SUPPLIED MATERIAL section start

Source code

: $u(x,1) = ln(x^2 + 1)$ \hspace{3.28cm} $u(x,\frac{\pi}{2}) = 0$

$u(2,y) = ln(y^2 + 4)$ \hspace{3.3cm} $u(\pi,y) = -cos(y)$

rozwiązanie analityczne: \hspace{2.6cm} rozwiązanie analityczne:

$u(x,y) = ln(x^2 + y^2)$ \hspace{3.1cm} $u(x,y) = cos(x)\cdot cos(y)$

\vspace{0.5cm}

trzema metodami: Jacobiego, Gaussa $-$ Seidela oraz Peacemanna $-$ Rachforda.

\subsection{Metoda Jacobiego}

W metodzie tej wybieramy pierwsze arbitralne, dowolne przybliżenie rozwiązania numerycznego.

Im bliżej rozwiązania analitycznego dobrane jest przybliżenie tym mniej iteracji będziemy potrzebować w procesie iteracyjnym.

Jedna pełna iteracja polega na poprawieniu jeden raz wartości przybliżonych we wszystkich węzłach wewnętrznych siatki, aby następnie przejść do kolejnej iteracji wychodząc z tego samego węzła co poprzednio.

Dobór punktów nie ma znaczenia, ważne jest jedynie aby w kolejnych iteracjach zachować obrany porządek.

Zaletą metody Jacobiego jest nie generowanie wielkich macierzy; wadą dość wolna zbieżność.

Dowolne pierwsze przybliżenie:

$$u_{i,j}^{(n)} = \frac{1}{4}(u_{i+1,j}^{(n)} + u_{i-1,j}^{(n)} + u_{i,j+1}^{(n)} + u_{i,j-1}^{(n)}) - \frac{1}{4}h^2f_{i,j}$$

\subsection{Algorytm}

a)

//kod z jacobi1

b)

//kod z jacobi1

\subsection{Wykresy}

SUPPLIED MATERIAL section end

- YOUR GOAL
Copy, exactly and with nothing added, the lines from the one containing "ln(y^2 + 4)$" through the end of the records.

- WRITTEN SOLUTION
$u(2,y) = ln(y^2 + 4)$ \hspace{3.3cm} $u(\pi,y) = -cos(y)$

rozwiązanie analityczne: \hspace{2.6cm} rozwiązanie analityczne:

$u(x,y) = ln(x^2 + y^2)$ \hspace{3.1cm} $u(x,y) = cos(x)\cdot cos(y)$

\vspace{0.5cm}

trzema metodami: Jacobiego, Gaussa $-$ Seidela oraz Peacemanna $-$ Rachforda.

\subsection{Metoda Jacobiego}

W metodzie tej wybieramy pierwsze arbitralne, dowolne przybliżenie rozwiązania numerycznego.

Im bliżej rozwiązania analitycznego dobrane jest przybliżenie tym mniej iteracji będziemy potrzebować w procesie iteracyjnym.

Jedna pełna iteracja polega na poprawieniu jeden raz wartości przybliżonych we wszystkich węzłach wewnętrznych siatki, aby następnie przejść do kolejnej iteracji wychodząc z tego samego węzła co poprzednio.

Dobór punktów nie ma znaczenia, ważne jest jedynie aby w kolejnych iteracjach zachować obrany porządek.

Zaletą metody Jacobiego jest nie generowanie wielkich macierzy; wadą dość wolna zbieżność.

Dowolne pierwsze przybliżenie:

$$u_{i,j}^{(n)} = \frac{1}{4}(u_{i+1,j}^{(n)} + u_{i-1,j}^{(n)} + u_{i,j+1}^{(n)} + u_{i,j-1}^{(n)}) - \frac{1}{4}h^2f_{i,j}$$

\subsection{Algorytm}

a)

//kod z jacobi1

b)

//kod z jacobi1

\subsection{Wykresy}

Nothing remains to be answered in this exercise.